(Problem details): The answer must repeat every record exactly, with all pictures omitted.

(Exercise material):
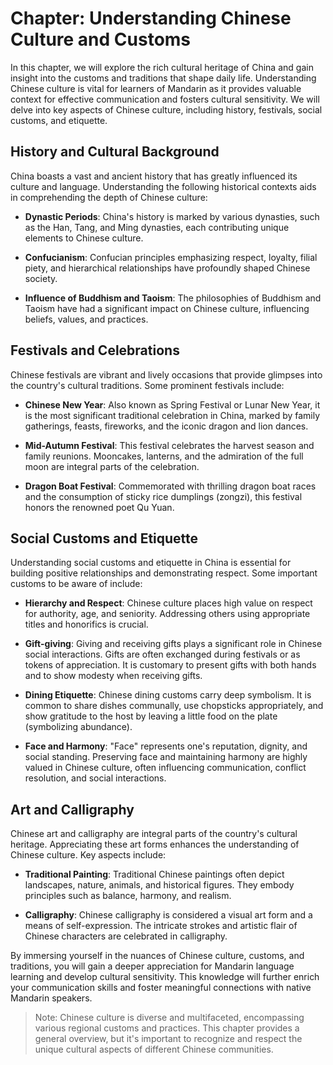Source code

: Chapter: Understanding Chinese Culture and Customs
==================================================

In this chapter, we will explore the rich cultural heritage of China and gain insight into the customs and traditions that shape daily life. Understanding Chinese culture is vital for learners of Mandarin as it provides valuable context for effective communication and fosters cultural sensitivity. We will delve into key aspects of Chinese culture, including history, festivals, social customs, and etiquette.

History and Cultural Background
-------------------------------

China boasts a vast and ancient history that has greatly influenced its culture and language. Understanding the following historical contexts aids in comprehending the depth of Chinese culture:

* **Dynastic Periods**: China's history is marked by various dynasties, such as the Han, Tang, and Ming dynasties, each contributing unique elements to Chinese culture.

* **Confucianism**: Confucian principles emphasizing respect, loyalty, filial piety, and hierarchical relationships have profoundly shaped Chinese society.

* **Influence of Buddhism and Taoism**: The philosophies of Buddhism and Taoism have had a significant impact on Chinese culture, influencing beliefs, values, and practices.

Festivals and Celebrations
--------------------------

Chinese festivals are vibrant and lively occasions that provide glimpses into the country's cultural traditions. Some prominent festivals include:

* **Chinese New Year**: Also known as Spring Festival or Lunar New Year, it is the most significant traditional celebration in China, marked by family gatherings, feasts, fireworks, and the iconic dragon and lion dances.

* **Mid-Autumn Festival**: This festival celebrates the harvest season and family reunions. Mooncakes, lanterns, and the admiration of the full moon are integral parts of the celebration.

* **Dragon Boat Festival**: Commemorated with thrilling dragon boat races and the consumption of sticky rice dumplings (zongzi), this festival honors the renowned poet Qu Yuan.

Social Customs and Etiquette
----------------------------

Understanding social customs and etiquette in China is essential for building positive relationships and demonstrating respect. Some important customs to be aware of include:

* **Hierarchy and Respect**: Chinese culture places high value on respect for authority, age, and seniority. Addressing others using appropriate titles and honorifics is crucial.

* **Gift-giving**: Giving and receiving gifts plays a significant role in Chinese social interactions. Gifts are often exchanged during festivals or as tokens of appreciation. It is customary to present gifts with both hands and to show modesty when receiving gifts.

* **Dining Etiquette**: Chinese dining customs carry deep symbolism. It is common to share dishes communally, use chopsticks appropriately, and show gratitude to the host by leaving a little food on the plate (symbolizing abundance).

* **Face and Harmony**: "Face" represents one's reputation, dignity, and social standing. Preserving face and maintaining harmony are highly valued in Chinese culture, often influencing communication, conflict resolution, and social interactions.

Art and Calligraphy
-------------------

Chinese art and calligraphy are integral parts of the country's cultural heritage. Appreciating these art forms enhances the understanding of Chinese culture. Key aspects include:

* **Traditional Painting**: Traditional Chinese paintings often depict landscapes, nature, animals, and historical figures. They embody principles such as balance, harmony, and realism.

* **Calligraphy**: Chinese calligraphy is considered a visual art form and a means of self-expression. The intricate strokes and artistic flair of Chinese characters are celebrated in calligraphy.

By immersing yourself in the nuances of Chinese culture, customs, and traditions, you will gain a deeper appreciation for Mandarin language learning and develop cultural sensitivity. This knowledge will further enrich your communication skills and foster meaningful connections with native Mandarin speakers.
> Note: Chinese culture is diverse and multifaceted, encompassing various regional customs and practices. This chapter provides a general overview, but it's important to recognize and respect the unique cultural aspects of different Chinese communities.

(Solution):
Source code

: Chapter: Understanding Chinese Culture and Customs
==================================================

In this chapter, we will explore the rich cultural heritage of China and gain insight into the customs and traditions that shape daily life. Understanding Chinese culture is vital for learners of Mandarin as it provides valuable context for effective communication and fosters cultural sensitivity. We will delve into key aspects of Chinese culture, including history, festivals, social customs, and etiquette.

History and Cultural Background
-------------------------------

China boasts a vast and ancient history that has greatly influenced its culture and language. Understanding the following historical contexts aids in comprehending the depth of Chinese culture:

* **Dynastic Periods**: China's history is marked by various dynasties, such as the Han, Tang, and Ming dynasties, each contributing unique elements to Chinese culture.

* **Confucianism**: Confucian principles emphasizing respect, loyalty, filial piety, and hierarchical relationships have profoundly shaped Chinese society.

* **Influence of Buddhism and Taoism**: The philosophies of Buddhism and Taoism have had a significant impact on Chinese culture, influencing beliefs, values, and practices.

Festivals and Celebrations
--------------------------

Chinese festivals are vibrant and lively occasions that provide glimpses into the country's cultural traditions. Some prominent festivals include:

* **Chinese New Year**: Also known as Spring Festival or Lunar New Year, it is the most significant traditional celebration in China, marked by family gatherings, feasts, fireworks, and the iconic dragon and lion dances.

* **Mid-Autumn Festival**: This festival celebrates the harvest season and family reunions. Mooncakes, lanterns, and the admiration of the full moon are integral parts of the celebration.

* **Dragon Boat Festival**: Commemorated with thrilling dragon boat races and the consumption of sticky rice dumplings (zongzi), this festival honors the renowned poet Qu Yuan.

Social Customs and Etiquette
----------------------------

Understanding social customs and etiquette in China is essential for building positive relationships and demonstrating respect. Some important customs to be aware of include:

* **Hierarchy and Respect**: Chinese culture places high value on respect for authority, age, and seniority. Addressing others using appropriate titles and honorifics is crucial.

* **Gift-giving**: Giving and receiving gifts plays a significant role in Chinese social interactions. Gifts are often exchanged during festivals or as tokens of appreciation. It is customary to present gifts with both hands and to show modesty when receiving gifts.

* **Dining Etiquette**: Chinese dining customs carry deep symbolism. It is common to share dishes communally, use chopsticks appropriately, and show gratitude to the host by leaving a little food on the plate (symbolizing abundance).

* **Face and Harmony**: "Face" represents one's reputation, dignity, and social standing. Preserving face and maintaining harmony are highly valued in Chinese culture, often influencing communication, conflict resolution, and social interactions.

Art and Calligraphy
-------------------

Chinese art and calligraphy are integral parts of the country's cultural heritage. Appreciating these art forms enhances the understanding of Chinese culture. Key aspects include:

* **Traditional Painting**: Traditional Chinese paintings often depict landscapes, nature, animals, and historical figures. They embody principles such as balance, harmony, and realism.

* **Calligraphy**: Chinese calligraphy is considered a visual art form and a means of self-expression. The intricate strokes and artistic flair of Chinese characters are celebrated in calligraphy.

By immersing yourself in the nuances of Chinese culture, customs, and traditions, you will gain a deeper appreciation for Mandarin language learning and develop cultural sensitivity. This knowledge will further enrich your communication skills and foster meaningful connections with native Mandarin speakers.
> Note: Chinese culture is diverse and multifaceted, encompassing various regional customs and practices. This chapter provides a general overview, but it's important to recognize and respect the unique cultural aspects of different Chinese communities.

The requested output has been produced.